[Stored data entries]

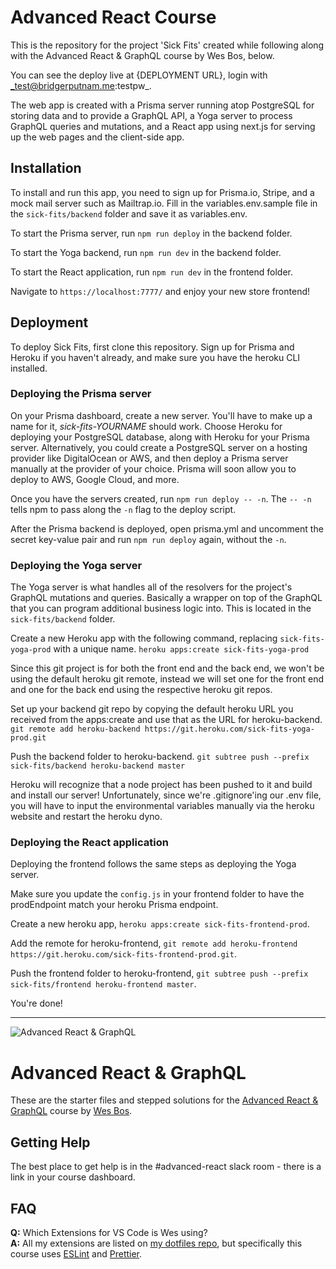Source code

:# Advanced React Course
This is the repository for the project 'Sick Fits' created while following along with the Advanced React & GraphQL course by Wes Bos, below.

You can see the deploy live at {DEPLOYMENT URL}, login with _test@bridgerputnam.me:testpw_.

The web app is created with a Prisma server running atop PostgreSQL for storing data and to provide a GraphQL API, a Yoga server to process GraphQL queries and mutations, and a React app using next.js for serving up the web pages and the client-side app.

## Installation
To install and run this app, you need to sign up for Prisma.io, Stripe, and a mock mail server such as Mailtrap.io. Fill in the variables.env.sample file in the `sick-fits/backend` folder and save it as variables.env.

To start the Prisma server, run `npm run deploy` in the backend folder.

To start the Yoga backend, run `npm run dev` in the backend folder.

To start the React application, run `npm run dev` in the frontend folder.

Navigate to `https://localhost:7777/` and enjoy your new store frontend!

## Deployment

To deploy Sick Fits, first clone this repository. Sign up for Prisma and Heroku if you haven't already, and make sure you have the heroku CLI installed.

### Deploying the Prisma server
On your Prisma dashboard, create a new server. You'll have to make up a name for it, _sick-fits-YOURNAME_ should work. Choose Heroku for deploying your PostgreSQL database, along with Heroku for your Prisma server. Alternatively, you could create a PostgreSQL server on a hosting provider like DigitalOcean or AWS, and then deploy a Prisma server manually at the provider of your choice. Prisma will soon allow you to deploy to AWS, Google Cloud, and more.

Once you have the servers created, run `npm run deploy -- -n`. The `-- -n` tells npm to pass along the `-n` flag to the deploy script.

After the Prisma backend is deployed, open prisma.yml and uncomment the secret key-value pair and run `npm run deploy` again, without the `-n`.

### Deploying the Yoga server
The Yoga server is what handles all of the resolvers for the project's GraphQL mutations and queries. Basically a wrapper on top of the GraphQL that you can program additional business logic into. This is located in the `sick-fits/backend` folder.

Create a new Heroku app with the following command, replacing `sick-fits-yoga-prod` with a unique name.
`heroku apps:create sick-fits-yoga-prod`

Since this git project is for both the front end and the back end, we won't be using the default heroku git remote, instead we will set one for the front end and one for the back end using the respective heroku git repos.

Set up your backend git repo by copying the default heroku URL you received from the apps:create and use that as the URL for heroku-backend.
`git remote add heroku-backend https://git.heroku.com/sick-fits-yoga-prod.git`

Push the backend folder to heroku-backend.
`git subtree push --prefix sick-fits/backend heroku-backend master`

Heroku will recognize that a node project has been pushed to it and build and install our server! Unfortunately, since we're .gitignore'ing our .env file, you will have to input the environmental variables manually via the heroku website and restart the heroku dyno.


### Deploying the React application

Deploying the frontend follows the same steps as deploying the Yoga server.

Make sure you update the `config.js` in your frontend folder to have the prodEndpoint match your heroku Prisma endpoint.

Create a new heroku app, `heroku apps:create sick-fits-frontend-prod`.

Add the remote for heroku-frontend, `git remote add heroku-frontend https://git.heroku.com/sick-fits-frontend-prod.git`.

Push the frontend folder to heroku-frontend, `git subtree push --prefix sick-fits/frontend heroku-frontend master`.

You're done!

---


![Advanced React & GraphQL](https://advancedreact.com/images/ARG/arg-facebook-share.png)

# Advanced React & GraphQL

These are the starter files and stepped solutions for the [Advanced React & GraphQL](https://AdvancedReact.com) course by [Wes Bos](https://WesBos.com/).

## Getting Help

The best place to get help is in the #advanced-react slack room - there is a link in your course dashboard.

## FAQ

**Q:** Which Extensions for VS Code is Wes using?  
**A:** All my extensions are listed on [my dotfiles repo](https://github.com/wesbos/dotfiles), but specifically this course uses [ESLint](https://github.com/Microsoft/vscode-eslint) and [Prettier](https://github.com/prettier/prettier-vscode).

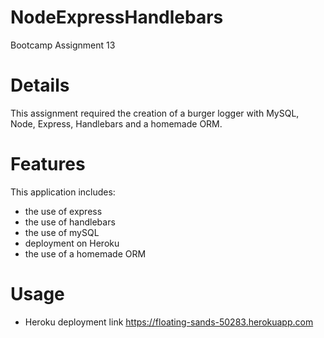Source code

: # NodeExpressHandlebars
Bootcamp Assignment 13

# Details 
This assignment required the creation of a burger logger with MySQL, Node, Express, Handlebars and a homemade ORM.

# Features
This application includes:
- the use of express
- the use of handlebars
- the use of mySQL
- deployment on Heroku
- the use of a homemade ORM 
 
# Usage 
- Heroku deployment link
https://floating-sands-50283.herokuapp.com
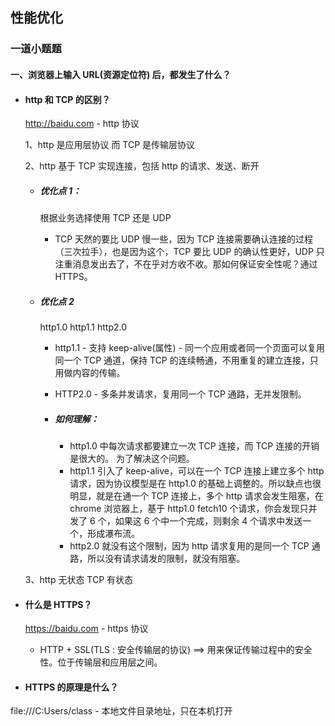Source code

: ## 性能优化

### 一道小题题

#### 一、浏览器上输入 URL(资源定位符) 后，都发生了什么？

- #### http 和 TCP 的区别？

  http://baidu.com - http 协议

  1、http 是应用层协议 而 TCP 是传输层协议

  2、http 基于 TCP 实现连接，包括 http 的请求、发送、断开

  - ##### 优化点 1：
    根据业务选择使用 TCP 还是 UDP
    - TCP 天然的要比 UDP 慢一些，因为 TCP 连接需要确认连接的过程（三次拉手），也是因为这个，TCP 要比 UDP 的确认性更好，UDP 只注重消息发出去了，不在乎对方收不收。那如何保证安全性呢？通过 HTTPS。
  - ##### 优化点 2

    http1.0 http1.1 http2.0

    - http1.1 - 支持 keep-alive(属性) - 同一个应用或者同一个页面可以复用同一个 TCP 通道，保持 TCP 的连续畅通，不用重复的建立连接，只用做内容的传输。

    - HTTP2.0 - 多条并发请求，复用同一个 TCP 通路，无并发限制。
    - ##### 如何理解：
      - http1.0 中每次请求都要建立一次 TCP 连接，而 TCP 连接的开销是很大的。
        为了解决这个问题。
      - http1.1 引入了 keep-alive，可以在一个 TCP 连接上建立多个 http 请求，因为协议模型是在 http1.0 的基础上调整的。所以缺点也很明显，就是在通一个 TCP 连接上，多个 http 请求会发生阻塞，在 chrome 浏览器上，基于 http1.0 fetch10 个请求，你会发现只并发了 6 个，如果这 6 个中一个完成，则剩余 4 个请求中发送一个，形成瀑布流。
      - http2.0 就没有这个限制，因为 http 请求复用的是同一个 TCP 通路，所以没有请求请发的限制，就没有阻塞。

  3、http 无状态 TCP 有状态

- #### 什么是 HTTPS？
  https://baidu.com - https 协议
  - HTTP + SSL(TLS : 安全传输层的协议) ==> 用来保证传输过程中的安全性。位于传输层和应用层之间。
- #### HTTPS 的原理是什么？

file:///C:Users/class - 本地文件目录地址，只在本机打开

> [About this exercise] Filter the entries and copy each line with "baidu".

> [Exercise output]
  http://baidu.com - http 协议
  https://baidu.com - https 协议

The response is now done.